Solving the rubik's cube with a genetic algorithm
ASolving the rubik's cube using genetic programming : reactions after the second post
from : Michiel van der Blonk :
--- "Cyril Castella" <cyrilca@c...> shouts:
> to define kind of a "cube entropy", using that definition : entropy = -(sum[CEp] + sum[ECep]) , where a CEp is a
corner-edge pair (WHICH IS REALLY CORRECT, as opposite to Michiel's more permissive definition
I don't think either one of us is 'more correct' on the topic. I chose the word pair because that is what it is: a pair
of facelets. It's not a pair in the way we form F2L using 'pairs' which are always pairs of an aligned edge and corner.
In fact in my program, such a pair can be described just as easily as a collection of 'simple pairs'.
> the moment is really using only Darwin's laws, and Darwin did not know a single Rubik's cube alg ;-)

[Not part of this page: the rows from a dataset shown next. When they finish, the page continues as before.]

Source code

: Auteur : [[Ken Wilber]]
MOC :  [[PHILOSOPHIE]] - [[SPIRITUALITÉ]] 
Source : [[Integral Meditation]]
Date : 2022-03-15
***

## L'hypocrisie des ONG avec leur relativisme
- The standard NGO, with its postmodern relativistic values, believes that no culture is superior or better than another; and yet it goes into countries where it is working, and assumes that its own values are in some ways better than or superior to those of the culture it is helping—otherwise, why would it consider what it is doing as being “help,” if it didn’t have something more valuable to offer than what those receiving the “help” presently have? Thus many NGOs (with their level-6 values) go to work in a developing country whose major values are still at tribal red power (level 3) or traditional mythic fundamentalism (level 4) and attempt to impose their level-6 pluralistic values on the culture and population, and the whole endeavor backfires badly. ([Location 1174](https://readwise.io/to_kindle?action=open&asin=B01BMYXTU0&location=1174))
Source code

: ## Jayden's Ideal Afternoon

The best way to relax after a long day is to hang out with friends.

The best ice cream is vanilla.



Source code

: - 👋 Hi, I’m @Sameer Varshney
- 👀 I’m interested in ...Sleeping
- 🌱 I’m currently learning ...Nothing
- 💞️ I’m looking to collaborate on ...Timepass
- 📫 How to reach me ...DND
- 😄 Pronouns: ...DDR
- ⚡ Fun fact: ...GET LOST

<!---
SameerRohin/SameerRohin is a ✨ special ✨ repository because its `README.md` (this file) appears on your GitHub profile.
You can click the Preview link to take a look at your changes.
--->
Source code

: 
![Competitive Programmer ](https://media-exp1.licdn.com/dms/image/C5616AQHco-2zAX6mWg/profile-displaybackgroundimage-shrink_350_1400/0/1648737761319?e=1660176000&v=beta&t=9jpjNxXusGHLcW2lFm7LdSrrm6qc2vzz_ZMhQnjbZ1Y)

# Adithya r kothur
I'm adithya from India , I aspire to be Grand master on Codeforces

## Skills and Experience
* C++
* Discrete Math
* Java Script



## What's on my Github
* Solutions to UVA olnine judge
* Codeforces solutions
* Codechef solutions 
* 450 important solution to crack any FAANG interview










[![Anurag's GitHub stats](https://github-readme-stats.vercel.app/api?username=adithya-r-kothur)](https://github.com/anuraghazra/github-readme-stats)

But I think if he did he'd be a darned good speedcuber.
> Elitist GA
I usually use this one too.
> each individual is a string of 30 integers representing a solution
how?
> A crossover is a gene exchange with crossover point at random location, a mutation is the replacement of a gene by
another random one.
How is a gene defined?
> I played with the idea of "diseases" in the population, and I kill the 5 weakest individuals at each generation and
replace them with random individuals. I'm probably not the first to have that idea …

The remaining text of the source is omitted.